I’ve seen that in almost all things at almost all levels.

It’s really hard to be very good at something and then realize that someone else can be incredibly better at it based entirely on their innate genetic ability and there is nothing you can do about it.
 

bquine

Member
SoSH Member
Jul 31, 2006
88
"It eluded us then, but that’s no matter—tomorrow we will run faster, stretch out our arms farther. . . . And then one fine morning—

So we beat on, boats against the current, borne back ceaselessly into the past."
 

Lose Remerswaal

Missing an “R”
Lifetime Member
SoSH Member
The tricky thing though with baseball is that there are always guys coming out of nowhere and if there were less minor league teams, those guys would be the first to go. Kyle Hendricks was an 8th round pick in 2011, a righty who topped out around 90 and had under a 7 K/9 his first year starting in high A (at 22). Maybe he's a bad example and would have broken through anyway but it will be harder for teams to wait on pitchers to develop as long if they have one less team in their system and the slow throwing righties seem first on the chopping block.
And that is why they expect (hope?) the Independent leagues will grow and take over some of these locations and many of these players. So they can still have visibility to these guys without the whole having to pay them and provide uniforms and other support to the teams thing.
 

doldmoose34

impregnated Melissa Theuriau
SoSH Member
I just forwarded the article to a friend who is a MFY fan saying ‘denial ain’t just a river in Egypt’

another friend got to High A in the Cards organization years ago. He roomed on one of his minor league stops with Alan Bennes, and they called themselves the ‘500 club’ Joe got $500 to sign, Bennes got $500k
 

Fred not Lynn

Dick Button Jr.
SoSH Member
Jul 13, 2005
4,751
Alberta
Even with numbers, I think humans have an amazing ability to tell themselves stories. I’m sure a lot of these guys are convinced that if some nagging injury went away, or next season when they try reallllly hard, or they workout as much as Prospect 1, or get the lucky bounces, or aren’t so stressed or sleep-deprived or whatever, they’ll make it.
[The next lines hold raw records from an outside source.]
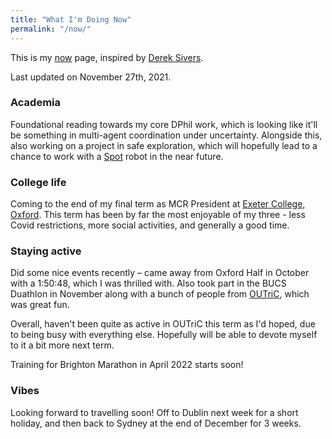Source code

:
 ```yaml
---
title: "What I'm Doing Now"
permalink: "/now/"
---
```


This is my [now](https://nownownow.com/about) page, inspired by [Derek Sivers](https://sive.rs/now).

Last updated on November 27th, 2021.


### Academia

Foundational reading towards my core DPhil work, which is looking like it'll be something in multi-agent coordination under uncertainty. Alongside this, also working on a project in safe exploration, which will hopefully lead to a chance to work with a [Spot](https://www.youtube.com/watch?v=7atZfX85nd4) robot in the near future.


### College life

Coming to the end of my final term as MCR President at [Exeter College, Oxford](https://www.exeter.ox.ac.uk/). This term has been by far the most enjoyable of my three - less Covid restrictions, more social activities, and generally a good time.

### Staying active

Did some nice events recently – came away from Oxford Half in October with a 1:50:48, which I was thrilled with. Also took part in the BUCS Duathlon in November along with a bunch of people from [OUTriC](https://www.outric.co.uk/), which was great fun.

Overall, haven't been quite as active in OUTriC this term as I'd hoped, due to being busy with everything else. Hopefully will be able to devote myself to it a bit more next term.

Training for Brighton Marathon in April 2022 starts soon!

### Vibes

Looking forward to travelling soon! Off to Dublin next week for a short holiday, and then back to Sydney at the end of December for 3 weeks.
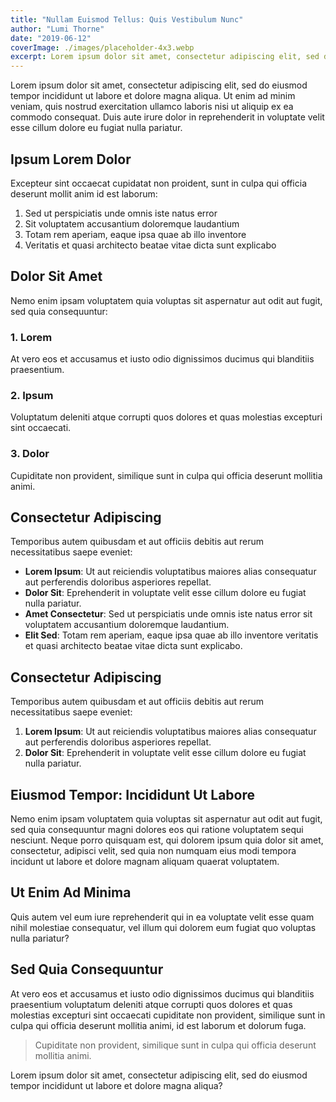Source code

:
```yaml
---
title: "Nullam Euismod Tellus: Quis Vestibulum Nunc"
author: "Lumi Thorne"
date: "2019-06-12"
coverImage: ./images/placeholder-4x3.webp
excerpt: Lorem ipsum dolor sit amet, consectetur adipiscing elit, sed do eiusmod tempor incididunt ut labore et dolore magna aliqua.
---
```


Lorem ipsum dolor sit amet, consectetur adipiscing elit, sed do eiusmod tempor incididunt ut labore et dolore magna aliqua. Ut enim ad minim veniam, quis nostrud exercitation ullamco laboris nisi ut aliquip ex ea commodo consequat. Duis aute irure dolor in reprehenderit in voluptate velit esse cillum dolore eu fugiat nulla pariatur.

## Ipsum Lorem Dolor

Excepteur sint occaecat cupidatat non proident, sunt in culpa qui officia deserunt mollit anim id est laborum:

1. Sed ut perspiciatis unde omnis iste natus error
2. Sit voluptatem accusantium doloremque laudantium
3. Totam rem aperiam, eaque ipsa quae ab illo inventore
4. Veritatis et quasi architecto beatae vitae dicta sunt explicabo

## Dolor Sit Amet

Nemo enim ipsam voluptatem quia voluptas sit aspernatur aut odit aut fugit, sed quia consequuntur:

### 1. Lorem

At vero eos et accusamus et iusto odio dignissimos ducimus qui blanditiis praesentium.

### 2. Ipsum

Voluptatum deleniti atque corrupti quos dolores et quas molestias excepturi sint occaecati.

### 3. Dolor

Cupiditate non provident, similique sunt in culpa qui officia deserunt mollitia animi.

## Consectetur Adipiscing

Temporibus autem quibusdam et aut officiis debitis aut rerum necessitatibus saepe eveniet:

- **Lorem Ipsum**: Ut aut reiciendis voluptatibus maiores alias consequatur aut perferendis doloribus asperiores repellat.
- **Dolor Sit**: Eprehenderit in voluptate velit esse cillum dolore eu fugiat nulla pariatur.
- **Amet Consectetur**: Sed ut perspiciatis unde omnis iste natus error sit voluptatem accusantium doloremque laudantium.
- **Elit Sed**: Totam rem aperiam, eaque ipsa quae ab illo inventore veritatis et quasi architecto beatae vitae dicta sunt explicabo.

## Consectetur Adipiscing

Temporibus autem quibusdam et aut officiis debitis aut rerum necessitatibus saepe eveniet:

1. **Lorem Ipsum**: Ut aut reiciendis voluptatibus maiores alias consequatur aut perferendis doloribus asperiores repellat.
2. **Dolor Sit**: Eprehenderit in voluptate velit esse cillum dolore eu fugiat nulla pariatur.

## Eiusmod Tempor: Incididunt Ut Labore

Nemo enim ipsam voluptatem quia voluptas sit aspernatur aut odit aut fugit, sed quia consequuntur magni dolores eos qui ratione voluptatem sequi nesciunt. Neque porro quisquam est, qui dolorem ipsum quia dolor sit amet, consectetur, adipisci velit, sed quia non numquam eius modi tempora incidunt ut labore et dolore magnam aliquam quaerat voluptatem.

## Ut Enim Ad Minima

Quis autem vel eum iure reprehenderit qui in ea voluptate velit esse quam nihil molestiae consequatur, vel illum qui dolorem eum fugiat quo voluptas nulla pariatur?

## Sed Quia Consequuntur

At vero eos et accusamus et iusto odio dignissimos ducimus qui blanditiis praesentium voluptatum deleniti atque corrupti quos dolores et quas molestias excepturi sint occaecati cupiditate non provident, similique sunt in culpa qui officia deserunt mollitia animi, id est laborum et dolorum fuga.

> Cupiditate non provident, similique sunt in culpa qui officia deserunt mollitia animi.

Lorem ipsum dolor sit amet, consectetur adipiscing elit, sed do eiusmod tempor incididunt ut labore et dolore magna aliqua?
I’ve seen that in almost all things at almost all levels.

It’s really hard to be very good at something and then realize that someone else can be incredibly better at it based entirely on their innate genetic ability and there is nothing you can do about it.
It still beats the hell out of a real job any day!
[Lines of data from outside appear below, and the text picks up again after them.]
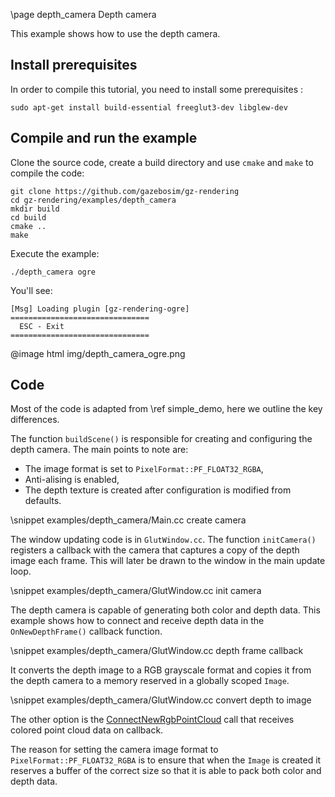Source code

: \page depth_camera Depth camera

This example shows how to use the depth camera.

## Install prerequisites

In order to compile this tutorial, you need to install some prerequisites :

```{.sh}
sudo apt-get install build-essential freeglut3-dev libglew-dev
```

## Compile and run the example

Clone the source code, create a build directory and use `cmake` and `make` to compile the code:

```{.sh}
git clone https://github.com/gazebosim/gz-rendering
cd gz-rendering/examples/depth_camera
mkdir build
cd build
cmake ..
make
```

Execute the example:

```{.sh}
./depth_camera ogre
```

You'll see:

```{.sh}
[Msg] Loading plugin [gz-rendering-ogre]
===============================
  ESC - Exit
===============================
```

@image html img/depth_camera_ogre.png

## Code

Most of the code is adapted from \ref simple_demo, here we outline the key differences.

The function `buildScene()` is responsible for creating and configuring the depth camera.
The main points to note are:

- The image format is set to `PixelFormat::PF_FLOAT32_RGBA`,
- Anti-alising is enabled,
- The depth texture is created after configuration is modified from defaults.

\snippet examples/depth_camera/Main.cc create camera

The window updating code is in `GlutWindow.cc`. The function `initCamera()`
registers a callback with the camera that captures a copy of
the depth image each frame. This will later be drawn to the window in
the main update loop.

\snippet examples/depth_camera/GlutWindow.cc init camera

The depth camera is capable of generating both color and depth data.
This example shows how to connect and receive depth data in the
`OnNewDepthFrame()` callback function.

\snippet examples/depth_camera/GlutWindow.cc depth frame callback

It converts the depth image to a RGB grayscale format and copies it from the
depth camera to a memory reserved in a globally scoped `Image`.

\snippet examples/depth_camera/GlutWindow.cc convert depth to image

The other option is the [ConnectNewRgbPointCloud](https://github.com/gazebosim/gz-rendering/blob/main/include/gz/rendering/DepthCamera.hh#L58) call that receives colored point cloud data on callback.

The reason for setting the camera image format to `PixelFormat::PF_FLOAT32_RGBA`
is to ensure that when the `Image` is created it reserves a buffer of the
correct size so that it is able to pack both color and depth data.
Guys in the minors/independents play for all sorts of reasons...and yeah, it sounds cliche’, but love of the game is one of them

The REAL non MLB-salary money in baseball is in the “youth sports industrial complex”; The instruction/training, tournament, showcase industry is a top-dollar racket, and being able to tout oneself as a “pro player with the [insert MLB team name] organization” gives a guy credibility, and then there’s the networking part of it, too.
 

Fred not Lynn

Dick Button Jr.
SoSH Member
Jul 13, 2005
4,751
Alberta
And that is why they expect (hope?) the Independent leagues will grow and take over some of these locations and many of these players. So they can still have visibility to these guys without the whole having to pay them and provide uniforms and other support to the teams thing.
Except I don’t think it’s going to be Indy pro teams, it’ll be college summer teams, or at best low level post-college pay-to-play outfits, that will fill smaller towns needs for summer entertainment without player salary expense. 750 Of those 800 people are there for the mascots and hot dogs, the level of baseball is of no consequence to them.
 

terrynever

Well-Known Member
Gold Supporter
SoSH Member
Aug 25, 2005
16,518
pawtucket
I once batted against a future big league pitcher in Legion ball. Is that unusual in our SOSH crowd? I suspect not.

Three pitches, all strikes. Literally only heard the first one go by. Billy Dillman pitched about 4 years in the big leagues. He was so much better than our best players, it was frightening.